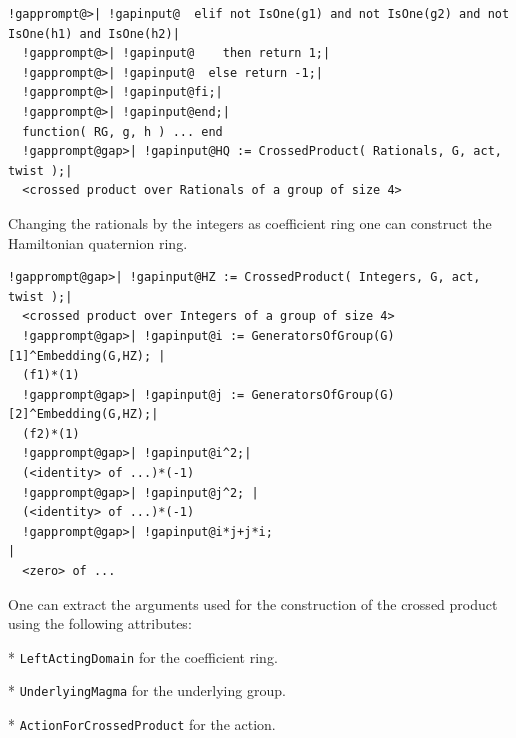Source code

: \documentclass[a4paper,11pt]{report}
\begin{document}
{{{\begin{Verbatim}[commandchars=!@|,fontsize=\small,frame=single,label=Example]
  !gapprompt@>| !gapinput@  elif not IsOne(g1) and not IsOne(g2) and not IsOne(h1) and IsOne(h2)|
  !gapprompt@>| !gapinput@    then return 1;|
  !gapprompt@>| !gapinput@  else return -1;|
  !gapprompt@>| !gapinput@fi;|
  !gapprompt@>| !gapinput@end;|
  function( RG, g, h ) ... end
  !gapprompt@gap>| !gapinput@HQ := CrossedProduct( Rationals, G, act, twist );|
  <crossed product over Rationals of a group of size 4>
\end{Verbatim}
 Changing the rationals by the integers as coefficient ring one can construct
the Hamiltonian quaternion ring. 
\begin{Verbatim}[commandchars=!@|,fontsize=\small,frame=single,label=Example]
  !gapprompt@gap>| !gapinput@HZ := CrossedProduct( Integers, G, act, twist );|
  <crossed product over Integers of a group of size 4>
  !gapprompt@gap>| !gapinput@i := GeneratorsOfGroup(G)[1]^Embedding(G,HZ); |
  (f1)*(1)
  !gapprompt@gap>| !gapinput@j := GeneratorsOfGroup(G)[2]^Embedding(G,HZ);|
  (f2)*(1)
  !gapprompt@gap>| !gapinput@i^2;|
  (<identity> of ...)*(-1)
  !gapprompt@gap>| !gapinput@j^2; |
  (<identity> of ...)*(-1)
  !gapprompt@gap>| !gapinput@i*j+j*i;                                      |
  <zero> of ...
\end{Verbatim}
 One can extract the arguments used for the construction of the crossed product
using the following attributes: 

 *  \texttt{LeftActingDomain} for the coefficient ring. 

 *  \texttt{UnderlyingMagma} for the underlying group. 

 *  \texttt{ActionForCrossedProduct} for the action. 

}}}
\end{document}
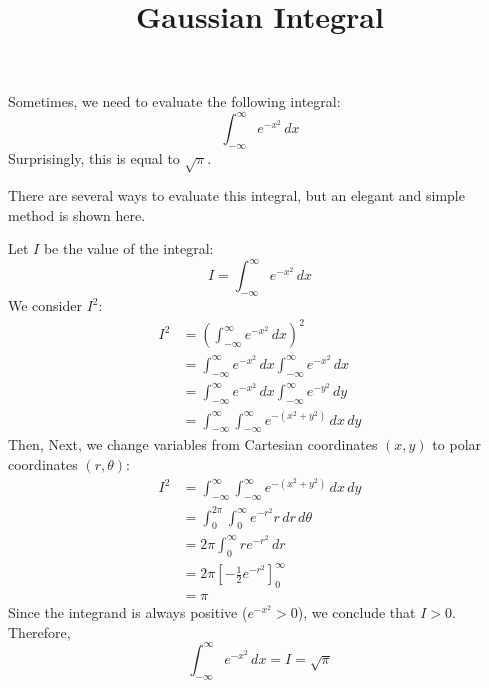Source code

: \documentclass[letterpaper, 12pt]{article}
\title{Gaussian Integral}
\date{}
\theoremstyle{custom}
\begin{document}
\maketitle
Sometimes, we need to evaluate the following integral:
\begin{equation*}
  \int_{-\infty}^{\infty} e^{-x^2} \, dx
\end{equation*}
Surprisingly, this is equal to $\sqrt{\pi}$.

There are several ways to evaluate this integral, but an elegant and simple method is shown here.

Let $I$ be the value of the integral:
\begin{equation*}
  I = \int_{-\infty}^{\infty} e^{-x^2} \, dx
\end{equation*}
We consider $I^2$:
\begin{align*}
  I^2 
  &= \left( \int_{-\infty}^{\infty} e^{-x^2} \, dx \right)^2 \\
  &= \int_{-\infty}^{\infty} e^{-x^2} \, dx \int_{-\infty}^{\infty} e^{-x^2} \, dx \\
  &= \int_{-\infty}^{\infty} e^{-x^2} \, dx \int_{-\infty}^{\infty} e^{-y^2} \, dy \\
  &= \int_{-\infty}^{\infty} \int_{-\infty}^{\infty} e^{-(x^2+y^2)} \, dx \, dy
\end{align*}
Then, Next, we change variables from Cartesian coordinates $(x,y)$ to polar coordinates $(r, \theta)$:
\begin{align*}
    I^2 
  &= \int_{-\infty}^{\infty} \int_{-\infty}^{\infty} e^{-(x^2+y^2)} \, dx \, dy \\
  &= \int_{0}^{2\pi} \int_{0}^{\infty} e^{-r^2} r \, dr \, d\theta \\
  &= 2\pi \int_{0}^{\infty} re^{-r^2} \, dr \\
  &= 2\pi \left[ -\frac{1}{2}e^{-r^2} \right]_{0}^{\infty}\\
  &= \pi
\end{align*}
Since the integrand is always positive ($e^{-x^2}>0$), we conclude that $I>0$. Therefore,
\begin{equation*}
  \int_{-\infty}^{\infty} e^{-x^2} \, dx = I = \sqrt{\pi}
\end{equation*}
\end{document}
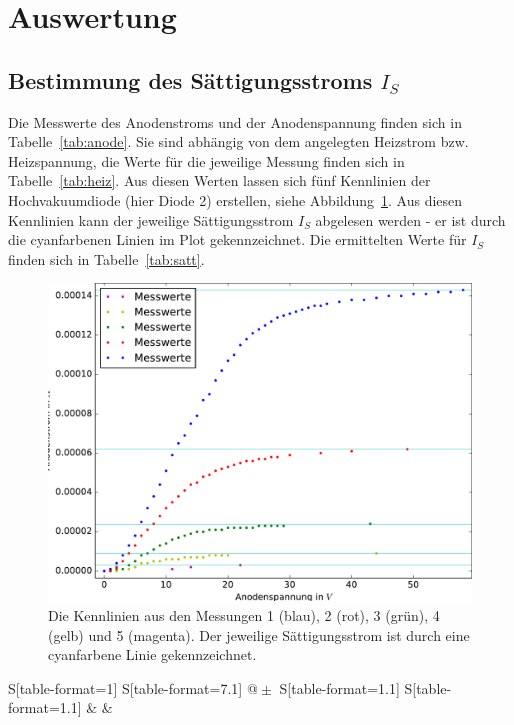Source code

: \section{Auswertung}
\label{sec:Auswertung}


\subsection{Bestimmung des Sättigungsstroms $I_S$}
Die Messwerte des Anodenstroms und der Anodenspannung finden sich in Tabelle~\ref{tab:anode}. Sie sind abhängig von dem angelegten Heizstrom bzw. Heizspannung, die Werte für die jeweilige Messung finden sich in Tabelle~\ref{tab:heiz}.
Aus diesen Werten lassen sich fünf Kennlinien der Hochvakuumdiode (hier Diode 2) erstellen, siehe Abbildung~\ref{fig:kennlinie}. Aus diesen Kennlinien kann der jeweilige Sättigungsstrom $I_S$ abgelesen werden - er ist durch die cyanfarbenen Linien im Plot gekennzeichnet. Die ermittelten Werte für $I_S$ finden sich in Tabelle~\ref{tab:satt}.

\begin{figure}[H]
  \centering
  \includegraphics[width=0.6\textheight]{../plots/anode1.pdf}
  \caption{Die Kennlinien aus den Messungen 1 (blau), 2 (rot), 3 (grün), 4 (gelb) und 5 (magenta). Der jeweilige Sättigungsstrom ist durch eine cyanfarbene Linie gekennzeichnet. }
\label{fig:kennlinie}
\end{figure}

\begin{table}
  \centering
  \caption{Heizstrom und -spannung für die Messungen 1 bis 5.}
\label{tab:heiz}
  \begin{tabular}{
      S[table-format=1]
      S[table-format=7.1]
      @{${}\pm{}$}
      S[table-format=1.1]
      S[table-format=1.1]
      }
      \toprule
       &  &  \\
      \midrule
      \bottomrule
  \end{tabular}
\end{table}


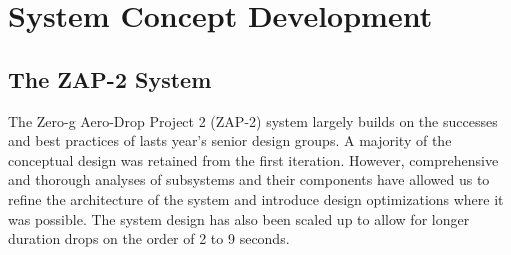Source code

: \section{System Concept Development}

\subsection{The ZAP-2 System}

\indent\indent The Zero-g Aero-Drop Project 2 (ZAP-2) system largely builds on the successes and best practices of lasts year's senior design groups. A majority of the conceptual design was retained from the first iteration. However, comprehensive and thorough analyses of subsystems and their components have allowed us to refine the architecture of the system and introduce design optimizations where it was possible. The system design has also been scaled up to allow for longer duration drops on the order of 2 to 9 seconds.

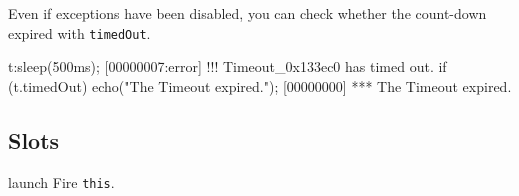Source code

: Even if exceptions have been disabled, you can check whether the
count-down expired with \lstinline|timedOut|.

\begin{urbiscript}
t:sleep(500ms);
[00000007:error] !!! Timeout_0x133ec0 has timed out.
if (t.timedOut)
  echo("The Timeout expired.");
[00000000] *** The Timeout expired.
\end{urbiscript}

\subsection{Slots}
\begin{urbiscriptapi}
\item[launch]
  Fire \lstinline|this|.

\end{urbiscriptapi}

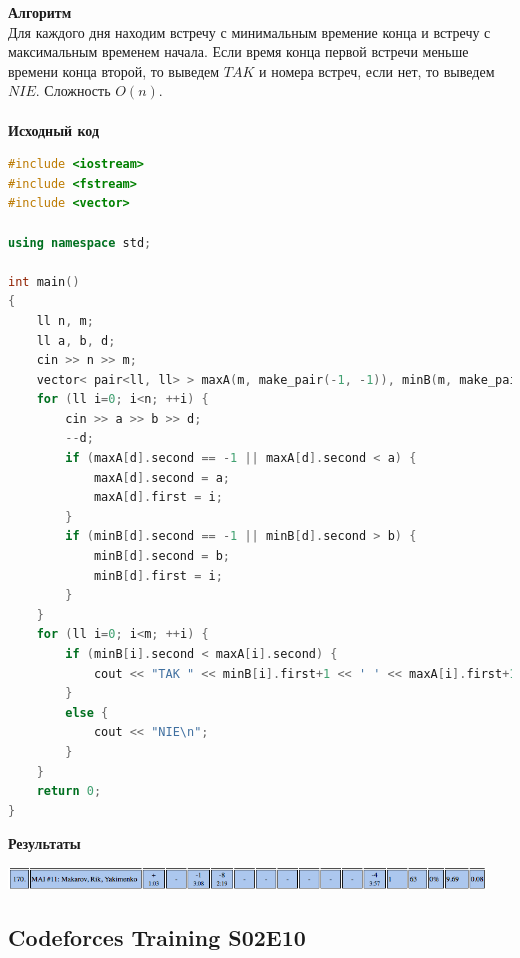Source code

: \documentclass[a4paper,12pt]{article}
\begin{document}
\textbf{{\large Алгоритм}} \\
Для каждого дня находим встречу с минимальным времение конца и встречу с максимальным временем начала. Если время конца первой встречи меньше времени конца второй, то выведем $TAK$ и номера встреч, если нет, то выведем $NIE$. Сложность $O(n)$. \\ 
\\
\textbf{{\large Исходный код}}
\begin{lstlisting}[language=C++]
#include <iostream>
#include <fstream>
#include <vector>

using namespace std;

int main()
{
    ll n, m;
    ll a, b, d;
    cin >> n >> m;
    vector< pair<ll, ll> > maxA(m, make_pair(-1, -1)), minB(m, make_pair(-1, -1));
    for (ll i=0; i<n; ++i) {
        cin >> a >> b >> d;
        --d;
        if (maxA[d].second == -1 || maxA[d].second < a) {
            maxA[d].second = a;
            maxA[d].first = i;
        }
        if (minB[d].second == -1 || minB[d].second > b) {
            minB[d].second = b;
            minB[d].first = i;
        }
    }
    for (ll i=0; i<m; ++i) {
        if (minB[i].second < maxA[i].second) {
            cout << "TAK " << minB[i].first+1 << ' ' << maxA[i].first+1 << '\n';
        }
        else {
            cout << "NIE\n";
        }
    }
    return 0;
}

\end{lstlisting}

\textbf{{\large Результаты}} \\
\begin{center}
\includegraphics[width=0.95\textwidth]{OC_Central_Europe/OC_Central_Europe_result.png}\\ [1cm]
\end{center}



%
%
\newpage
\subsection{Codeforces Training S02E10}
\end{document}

+--

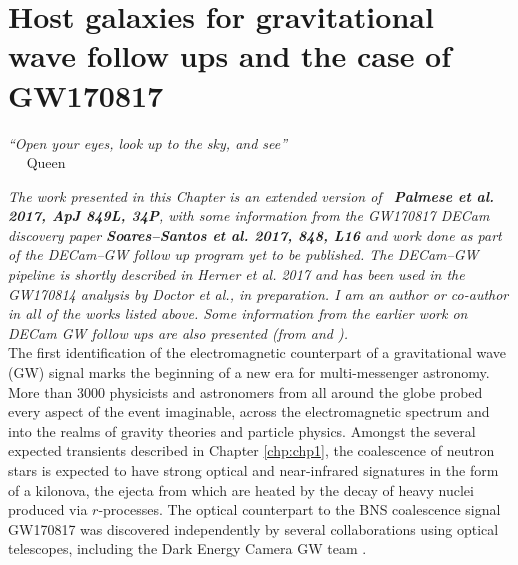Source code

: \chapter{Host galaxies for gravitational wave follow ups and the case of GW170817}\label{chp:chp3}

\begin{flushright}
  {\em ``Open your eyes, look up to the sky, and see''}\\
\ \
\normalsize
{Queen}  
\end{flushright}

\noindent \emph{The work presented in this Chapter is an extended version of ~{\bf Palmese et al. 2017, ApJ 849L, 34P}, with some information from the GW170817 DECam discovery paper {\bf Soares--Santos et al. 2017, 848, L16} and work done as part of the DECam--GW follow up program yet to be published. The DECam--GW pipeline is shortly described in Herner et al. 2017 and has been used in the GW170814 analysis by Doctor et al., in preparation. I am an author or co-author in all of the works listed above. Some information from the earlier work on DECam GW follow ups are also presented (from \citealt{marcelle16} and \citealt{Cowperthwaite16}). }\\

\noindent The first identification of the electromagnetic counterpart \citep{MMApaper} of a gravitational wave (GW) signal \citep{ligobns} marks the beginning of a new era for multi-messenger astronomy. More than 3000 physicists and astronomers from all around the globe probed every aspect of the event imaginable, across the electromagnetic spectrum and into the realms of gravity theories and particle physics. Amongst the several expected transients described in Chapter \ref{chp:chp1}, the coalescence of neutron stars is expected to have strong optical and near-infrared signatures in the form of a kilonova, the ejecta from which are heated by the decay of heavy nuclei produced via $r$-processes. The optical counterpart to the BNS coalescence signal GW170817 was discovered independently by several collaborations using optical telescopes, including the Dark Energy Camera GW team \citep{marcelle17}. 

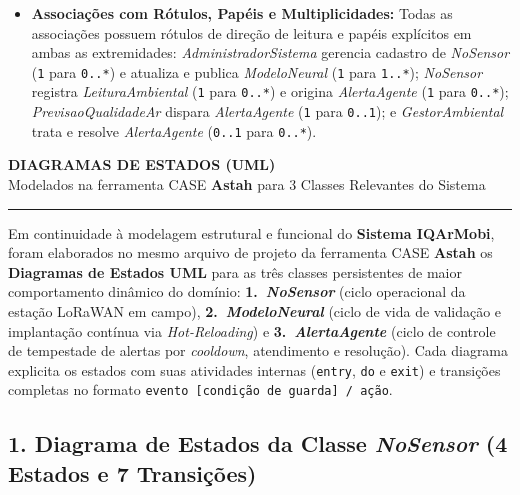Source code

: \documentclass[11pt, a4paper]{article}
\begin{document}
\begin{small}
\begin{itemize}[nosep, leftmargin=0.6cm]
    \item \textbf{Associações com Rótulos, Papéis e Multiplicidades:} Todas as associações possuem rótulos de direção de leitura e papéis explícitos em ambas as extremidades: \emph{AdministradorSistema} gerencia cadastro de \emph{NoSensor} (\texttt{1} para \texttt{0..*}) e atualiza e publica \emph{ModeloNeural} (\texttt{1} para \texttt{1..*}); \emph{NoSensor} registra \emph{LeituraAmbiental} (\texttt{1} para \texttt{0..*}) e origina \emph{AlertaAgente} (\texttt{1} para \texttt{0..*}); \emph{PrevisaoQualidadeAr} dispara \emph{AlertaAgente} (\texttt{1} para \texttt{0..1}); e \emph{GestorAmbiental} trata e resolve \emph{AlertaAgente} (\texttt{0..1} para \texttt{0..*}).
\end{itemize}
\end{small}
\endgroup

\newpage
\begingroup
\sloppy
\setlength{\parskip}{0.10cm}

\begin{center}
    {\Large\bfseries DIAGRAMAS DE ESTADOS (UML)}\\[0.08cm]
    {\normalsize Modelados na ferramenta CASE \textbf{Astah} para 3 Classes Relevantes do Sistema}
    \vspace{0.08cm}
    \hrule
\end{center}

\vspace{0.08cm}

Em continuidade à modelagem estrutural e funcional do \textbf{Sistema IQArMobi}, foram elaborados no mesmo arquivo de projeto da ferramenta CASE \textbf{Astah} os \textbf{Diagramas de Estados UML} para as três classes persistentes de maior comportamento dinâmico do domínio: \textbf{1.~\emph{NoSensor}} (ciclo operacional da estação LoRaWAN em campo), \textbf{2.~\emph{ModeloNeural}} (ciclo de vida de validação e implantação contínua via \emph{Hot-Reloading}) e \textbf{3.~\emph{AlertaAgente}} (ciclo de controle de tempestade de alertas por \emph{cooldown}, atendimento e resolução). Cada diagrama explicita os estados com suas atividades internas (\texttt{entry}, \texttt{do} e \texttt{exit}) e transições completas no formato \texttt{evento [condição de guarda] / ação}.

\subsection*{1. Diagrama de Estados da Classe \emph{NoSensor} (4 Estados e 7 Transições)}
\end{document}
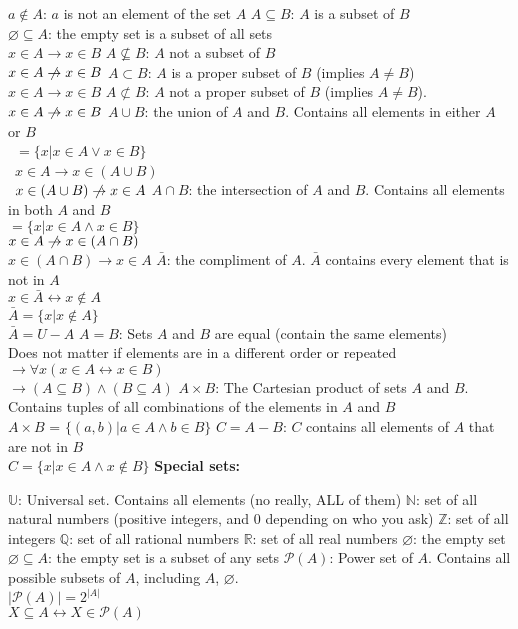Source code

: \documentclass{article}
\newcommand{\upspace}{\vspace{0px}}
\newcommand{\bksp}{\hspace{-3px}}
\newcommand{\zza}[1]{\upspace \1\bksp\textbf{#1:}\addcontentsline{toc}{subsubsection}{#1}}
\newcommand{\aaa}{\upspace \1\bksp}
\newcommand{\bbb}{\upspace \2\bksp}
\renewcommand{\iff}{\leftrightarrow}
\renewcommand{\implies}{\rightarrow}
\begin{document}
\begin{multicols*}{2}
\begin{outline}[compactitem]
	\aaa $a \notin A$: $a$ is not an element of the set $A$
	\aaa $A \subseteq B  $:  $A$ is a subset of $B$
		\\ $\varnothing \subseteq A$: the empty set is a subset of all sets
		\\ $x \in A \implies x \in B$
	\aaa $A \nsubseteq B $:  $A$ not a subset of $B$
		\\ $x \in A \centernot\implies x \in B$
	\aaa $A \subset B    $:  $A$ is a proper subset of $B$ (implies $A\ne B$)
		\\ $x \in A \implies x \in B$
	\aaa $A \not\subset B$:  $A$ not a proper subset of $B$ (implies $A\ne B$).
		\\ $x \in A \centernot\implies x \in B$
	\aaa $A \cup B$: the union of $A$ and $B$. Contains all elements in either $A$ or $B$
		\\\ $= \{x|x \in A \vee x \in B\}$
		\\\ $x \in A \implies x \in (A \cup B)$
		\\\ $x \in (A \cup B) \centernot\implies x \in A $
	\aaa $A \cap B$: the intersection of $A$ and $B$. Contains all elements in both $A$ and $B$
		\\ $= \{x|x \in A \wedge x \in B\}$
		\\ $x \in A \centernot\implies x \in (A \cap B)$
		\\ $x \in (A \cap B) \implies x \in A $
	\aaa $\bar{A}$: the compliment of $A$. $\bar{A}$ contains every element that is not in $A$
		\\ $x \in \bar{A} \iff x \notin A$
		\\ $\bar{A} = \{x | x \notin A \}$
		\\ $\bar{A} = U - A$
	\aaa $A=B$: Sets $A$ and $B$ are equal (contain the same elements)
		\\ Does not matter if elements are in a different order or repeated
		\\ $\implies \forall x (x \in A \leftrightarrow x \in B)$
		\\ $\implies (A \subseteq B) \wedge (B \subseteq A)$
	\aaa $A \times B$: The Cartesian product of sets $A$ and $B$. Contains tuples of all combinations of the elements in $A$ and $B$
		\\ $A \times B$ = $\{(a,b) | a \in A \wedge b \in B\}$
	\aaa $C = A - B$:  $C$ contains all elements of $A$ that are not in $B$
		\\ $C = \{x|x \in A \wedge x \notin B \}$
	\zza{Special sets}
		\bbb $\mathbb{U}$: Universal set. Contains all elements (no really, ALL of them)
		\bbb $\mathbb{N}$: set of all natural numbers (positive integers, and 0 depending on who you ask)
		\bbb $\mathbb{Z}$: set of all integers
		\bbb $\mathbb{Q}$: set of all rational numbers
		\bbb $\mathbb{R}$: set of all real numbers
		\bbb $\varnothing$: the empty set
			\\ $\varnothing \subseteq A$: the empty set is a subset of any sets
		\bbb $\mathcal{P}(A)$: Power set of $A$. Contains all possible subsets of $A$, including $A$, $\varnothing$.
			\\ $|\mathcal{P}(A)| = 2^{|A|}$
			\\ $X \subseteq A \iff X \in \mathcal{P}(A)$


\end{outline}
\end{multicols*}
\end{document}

+--

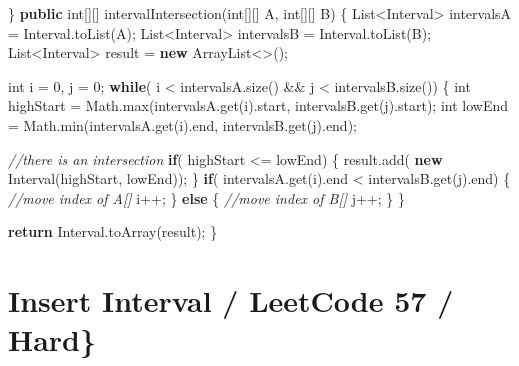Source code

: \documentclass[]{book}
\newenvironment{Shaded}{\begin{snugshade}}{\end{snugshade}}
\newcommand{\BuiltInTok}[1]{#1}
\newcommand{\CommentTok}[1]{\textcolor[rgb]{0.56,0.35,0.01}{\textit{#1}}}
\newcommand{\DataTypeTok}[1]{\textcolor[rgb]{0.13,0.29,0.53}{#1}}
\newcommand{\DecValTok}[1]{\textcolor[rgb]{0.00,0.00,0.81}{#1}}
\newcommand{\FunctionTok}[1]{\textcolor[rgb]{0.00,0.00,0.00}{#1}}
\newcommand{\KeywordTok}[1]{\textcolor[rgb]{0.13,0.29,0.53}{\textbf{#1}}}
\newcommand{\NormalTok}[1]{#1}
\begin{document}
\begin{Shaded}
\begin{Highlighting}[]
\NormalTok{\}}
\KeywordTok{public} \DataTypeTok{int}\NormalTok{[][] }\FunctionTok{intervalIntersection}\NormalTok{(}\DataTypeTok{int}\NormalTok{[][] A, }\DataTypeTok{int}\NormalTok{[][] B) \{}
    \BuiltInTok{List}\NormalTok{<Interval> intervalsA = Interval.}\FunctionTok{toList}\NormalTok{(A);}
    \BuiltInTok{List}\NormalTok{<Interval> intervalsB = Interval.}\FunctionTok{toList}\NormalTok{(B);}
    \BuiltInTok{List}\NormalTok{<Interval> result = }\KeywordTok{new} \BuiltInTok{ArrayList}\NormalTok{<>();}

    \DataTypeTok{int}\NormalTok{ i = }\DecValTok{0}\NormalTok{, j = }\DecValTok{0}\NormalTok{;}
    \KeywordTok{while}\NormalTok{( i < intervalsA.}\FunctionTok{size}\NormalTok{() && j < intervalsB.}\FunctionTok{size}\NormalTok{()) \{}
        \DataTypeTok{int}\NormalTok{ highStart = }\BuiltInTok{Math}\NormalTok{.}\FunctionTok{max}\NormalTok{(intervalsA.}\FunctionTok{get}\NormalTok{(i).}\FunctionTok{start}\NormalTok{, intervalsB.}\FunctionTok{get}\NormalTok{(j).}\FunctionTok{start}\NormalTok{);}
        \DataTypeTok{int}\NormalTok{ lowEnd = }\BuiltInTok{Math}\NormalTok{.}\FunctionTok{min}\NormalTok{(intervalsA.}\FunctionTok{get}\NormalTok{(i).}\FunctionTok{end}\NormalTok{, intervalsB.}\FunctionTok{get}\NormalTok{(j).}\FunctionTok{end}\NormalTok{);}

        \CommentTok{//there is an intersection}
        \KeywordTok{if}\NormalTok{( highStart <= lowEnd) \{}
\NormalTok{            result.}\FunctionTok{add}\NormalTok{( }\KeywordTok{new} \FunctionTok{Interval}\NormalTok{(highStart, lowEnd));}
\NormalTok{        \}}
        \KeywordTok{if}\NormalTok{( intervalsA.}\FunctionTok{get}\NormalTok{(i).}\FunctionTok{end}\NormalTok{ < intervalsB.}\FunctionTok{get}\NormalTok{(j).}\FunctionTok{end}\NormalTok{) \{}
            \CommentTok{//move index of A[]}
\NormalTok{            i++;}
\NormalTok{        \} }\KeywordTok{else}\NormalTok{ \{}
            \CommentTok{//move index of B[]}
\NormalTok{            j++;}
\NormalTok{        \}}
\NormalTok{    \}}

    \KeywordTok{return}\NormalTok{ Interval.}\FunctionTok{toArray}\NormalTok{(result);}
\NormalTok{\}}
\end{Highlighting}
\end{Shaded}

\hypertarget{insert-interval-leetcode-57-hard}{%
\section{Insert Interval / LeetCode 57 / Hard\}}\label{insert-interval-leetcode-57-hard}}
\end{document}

+--

WORK TO BE COMPLETED.
Look over the material above and report how many of its lines have the string "varnothing" in them, nothing more.

ANSWER TO THIS PROBLEM.
4